Diese Miete übersteigt unsere Möglichkeiten.

Templiner Zeitung 7.Januar 2012 / Kunst von Redaktion
„Diese Miete übersteigt unsere Möglichkeiten“
Von unserem Redaktionsmitglied
Michaela Kumkar

Der Kunstverein Templin betreibt auch die kleine Galerie „Am Eulenturm“. Im Frühjahr des vergangenen Jahres gab es Blumen für Galeristin Barbara Kuschnerus, die bis dahin die Vorbereitungen der Ausstellungen betreut hatte. FOTO: Sigrid Werner

Der Kunstverein Templin bittet um öffentliche Unterstützung: Was er im nächsten Jahr für die von ihm genutzten Räume im Haus der Jugend und Kunst berappen soll, sei unangemessen mit Blick auf die ehrenamtliche Arbeit, die er für die Stadt leiste, heißt es in einem offenen Brief.

Templin. 750 000 Euro soll die Modernisierung des Hauses der Jugend und Kunst kosten. Der Kunstverein Templin, der dort seine Kunstschule etabliert hat, ist vorübergehend in die ehemalige Lindenschule gezogen. Im nächsten Jahr soll er zurückziehen – wieder als Mieter. Die Stadt wird in dem Gebäude das Jugendhaus „Villa“ unterbringen. Räumliche Nutzung und gemeinsame Programme sind abgestimmt. Zusätzliche Synergien werden vom Museum für Stadtgeschichte in unmittelbarer Nachbarschaft erwartet, der Uckermark Kurier berichtete.
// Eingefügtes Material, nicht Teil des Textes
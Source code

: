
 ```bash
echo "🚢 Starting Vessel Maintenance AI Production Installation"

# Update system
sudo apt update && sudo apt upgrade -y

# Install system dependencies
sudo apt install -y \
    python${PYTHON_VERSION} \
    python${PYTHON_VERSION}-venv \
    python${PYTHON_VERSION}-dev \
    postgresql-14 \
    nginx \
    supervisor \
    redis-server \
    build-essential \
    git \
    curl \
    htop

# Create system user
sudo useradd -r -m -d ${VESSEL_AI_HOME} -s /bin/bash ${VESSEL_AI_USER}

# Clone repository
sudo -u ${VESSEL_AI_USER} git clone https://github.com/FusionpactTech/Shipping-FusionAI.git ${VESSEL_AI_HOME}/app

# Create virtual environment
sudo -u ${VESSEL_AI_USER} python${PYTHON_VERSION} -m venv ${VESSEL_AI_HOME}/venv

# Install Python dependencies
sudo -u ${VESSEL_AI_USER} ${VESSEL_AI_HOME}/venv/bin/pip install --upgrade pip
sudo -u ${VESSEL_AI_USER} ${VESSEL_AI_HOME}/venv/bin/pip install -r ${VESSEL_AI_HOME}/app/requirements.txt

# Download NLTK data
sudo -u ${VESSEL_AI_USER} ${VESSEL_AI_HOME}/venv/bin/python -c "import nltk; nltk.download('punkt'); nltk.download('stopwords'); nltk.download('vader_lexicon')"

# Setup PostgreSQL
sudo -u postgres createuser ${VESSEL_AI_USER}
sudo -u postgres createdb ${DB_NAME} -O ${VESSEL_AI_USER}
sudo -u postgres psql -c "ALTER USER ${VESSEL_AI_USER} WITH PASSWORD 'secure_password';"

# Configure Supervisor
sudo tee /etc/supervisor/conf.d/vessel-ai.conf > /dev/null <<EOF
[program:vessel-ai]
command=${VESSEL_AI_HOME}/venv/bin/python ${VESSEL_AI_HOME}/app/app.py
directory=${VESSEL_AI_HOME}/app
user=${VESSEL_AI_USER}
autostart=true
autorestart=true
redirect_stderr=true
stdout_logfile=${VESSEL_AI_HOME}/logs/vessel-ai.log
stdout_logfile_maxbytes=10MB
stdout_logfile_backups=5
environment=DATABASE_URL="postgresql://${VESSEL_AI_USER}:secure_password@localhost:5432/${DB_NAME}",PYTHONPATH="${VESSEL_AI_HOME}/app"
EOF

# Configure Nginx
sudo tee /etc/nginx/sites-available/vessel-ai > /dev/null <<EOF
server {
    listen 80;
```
Die Vorfreude beim Kunstverein auf einen Kulturstandort, „an dem sich Angebote konzentrieren und gegenseitig befruchten“, scheint aber leicht getrübt, wie aus einem offenen Brief hervorgeht. Den haben der Templiner Bürgermeister und die Stadtverordneten erhalten. Gleichermaßen wendet sich der Verein auch an die Templiner. „Ohne unser Zutun wäre das Haus wahrscheinlich schon leer und würde einen Käufer suchen. Statt Anerkennung für unseren Einsatz zu erhalten, stehen wir nun vor hohen Geldforderungen seitens der Stadtverwaltung. Unsere Räume sollen uns nach dem Wiedereinzug über 10000 Euro kosten. Bisher zahlen wir nur die Betriebskosten von 2800 Euro im Jahr und keine Kaltmiete. Für unsere Kunstschularbeit erhalten wir für Personal- und Betriebskosten jährlich 5000 Euro von der Stadt Templin“, heißt es in dem Brief unter anderem. Der Kunstverein bittet jetzt um öffentliche Unterstützung, die Stadtverwaltung davon zu überzeugen, dass er weiterhin nur die Betriebskosten und keine Miete aufbringen muss. „Wir sind bereit, ab 2013 im neuen Haus der Jugend und Kunst eine höhere (Betriebskosten)-Miete zu zahlen, jedoch darf die Summe nicht unsere finanziellen Möglichkeiten übersteigen. Gerne geben wir alles, was wir von der Stadt bekommen, weiter, aber alles darüber hinaus führt in unsere sichere Pleite.“

Mal- und Zeichenkurs von Barbara Bremer an der Kunstschule Templin FOTO: Rainer Langguth

Aus Sicht des Vereins wäre ein finanzielles Entgegenkommen der Stadt mehr als gerechtfertigt: „Unsere Arbeit ist unschätzbar und wird nur durch viel ehrenamtliches Engagement geschafft. Kunstarchiv, Kunstschule und die Galerien sind unserer Meinung nach öffentliche Aufgaben und für Templin durch uns fast kostenfrei realisiert. Wir brauchen aber einen Standort für die Galerieund Kunstschularbeit, dessen Finanzierung gesichert ist.“

Langfristig sei dies nur unter einer Bedingung möglich: „Die Räume des Kunstvereins müssen durch die Stadt finanziert werden.“ Eine Möglichkeit wäre, dass die Stadt den Verein in der entsprechenden Höhe der Kosten fördert oder aber sie stellt für die Nutzung der Räume keine Miete in Rechnung. „Nur so können wir unser breites Angebot aufrecht erhalten. Anderenfalls werden die Kosten all unser Engagement verhindern und den Kunstverein in finanzielle Not bringen“, befürchten dessen Mitglieder Konsequenzen. In dem offenen Brief wird außerdem die Frage aufgeworfen, ob denn die Arbeit des Vereins weniger wichtig als die des Jugendhauses „Villa“ sei, für das die Stadt Räume und Personal stelle.

 

Leider hat Frau Heise vergessen , dass zu den 2,05 € noch 3,00 €  Betriebskosten dazu kommen und damit die Warmmiete über 5 Euro ansteigt.